Times have changed since the days when artist Tom of Finland (real name Touko Laaksonen, 1920–1991) needed to destroy his stylised homoerotic images because of the conservative atmosphere in his home country. Today these controversial artworks have become a symbol of tolerance.
They made, and continue to make, a significant contribution to the way sexual minorities perceive themselves. Laaksonen is often considered Finland’s most famous artist internationally. His work has adorned postage stamps – the most popular stamp set in the history of the Finnish Postal Service – and now it has also become an emoji. The emoji recognises the impact and importance of Tom of Finland’s art, and appears just before same-sex marriage officially becomes legal in Finland (as of March 1, 2017).
The Finnish Postal Service, Posti, first introduced stamps in 1856. It took them 158 years to release a stamp set that aroused worldwide interest – a lot of it. Posti’s webstore crashed in April 2014 under the weight of 70,000 pre-orders flooding in from 178 countries. This was all down to Tom of Finland.

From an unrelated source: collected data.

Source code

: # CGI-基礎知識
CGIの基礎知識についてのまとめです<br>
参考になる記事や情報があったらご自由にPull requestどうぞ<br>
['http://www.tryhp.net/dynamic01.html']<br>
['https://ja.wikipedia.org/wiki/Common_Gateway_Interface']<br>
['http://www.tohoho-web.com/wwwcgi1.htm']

The stamp set was by far the most public gesture of acceptance for the controversial Finnish artist Touko Laaksonen, who created his work under the pseudonym Tom of Finland. Times have changed since conservative post-war Finland, when he first illustrated men in various states of undress and coupling. Back then Laaksonen was, at times, forced to destroy his illegal imaginings, when unable to find a safe place to store them.

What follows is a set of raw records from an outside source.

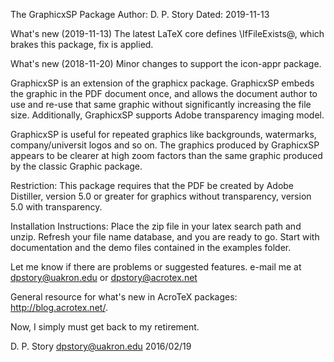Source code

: The GraphicxSP Package
Author: D. P. Story
Dated: 2019-11-13 

What's new (2019-11-13) The latest LaTeX core defines \IfFileExists@, which 
brakes this package, fix is applied. 

What's new (2018-11-20) Minor changes to support the icon-appr package.

GraphicxSP is an extension of the graphicx package. GraphicxSP
embeds the graphic in the PDF document once, and allows the document
author to use and re-use that same graphic without significantly
increasing the file size. Additionally, GraphicxSP supports Adobe
transparency imaging model.

GraphicxSP is useful for repeated graphics like backgrounds,
watermarks, company/universit logos and so on.   The graphics
produced by GraphicxSP appears to be clearer at high zoom factors
than the same graphic produced by the classic Graphic package.

Restriction: This package requires that the PDF be created by Adobe
Distiller, version 5.0 or greater for graphics without transparency,
version 5.0 with transparency.

Installation Instructions: Place the zip file in your latex search
path and unzip.  Refresh your file name database, and you are ready
to go. Start with documentation and the demo files contained in the
examples folder.

Let me know if there are problems or suggested features.  e-mail
me at dpstory@uakron.edu or dpstory@acrotex.net

General resource for what's new in AcroTeX packages: http://blog.acrotex.net/.

Now, I simply must get back to my retirement.

D. P. Story
dpstory@uakron.edu
2016/02/19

“The things he did are seen in a different light these days, more sympathetic,” says Susanna Luoto, the Finnish representative of the Tom of Finland Foundation (ToFF), which initiated the Posti stamp. “It has entered into another field than purely sexual. Tom stands for all tolerance today, beyond homosexuality.”
Moustachioed masculinity
The current ubiquity of Tom’s moustachioed masculinity reflects this wider acceptance. His iconic images have appeared on shopping bags, bed sheets, paper products, aprons and fire blankets, thanks to the Foundation’s collaborations with Finnish companies such as Finlayson, Putinki and Jalo Helsinki.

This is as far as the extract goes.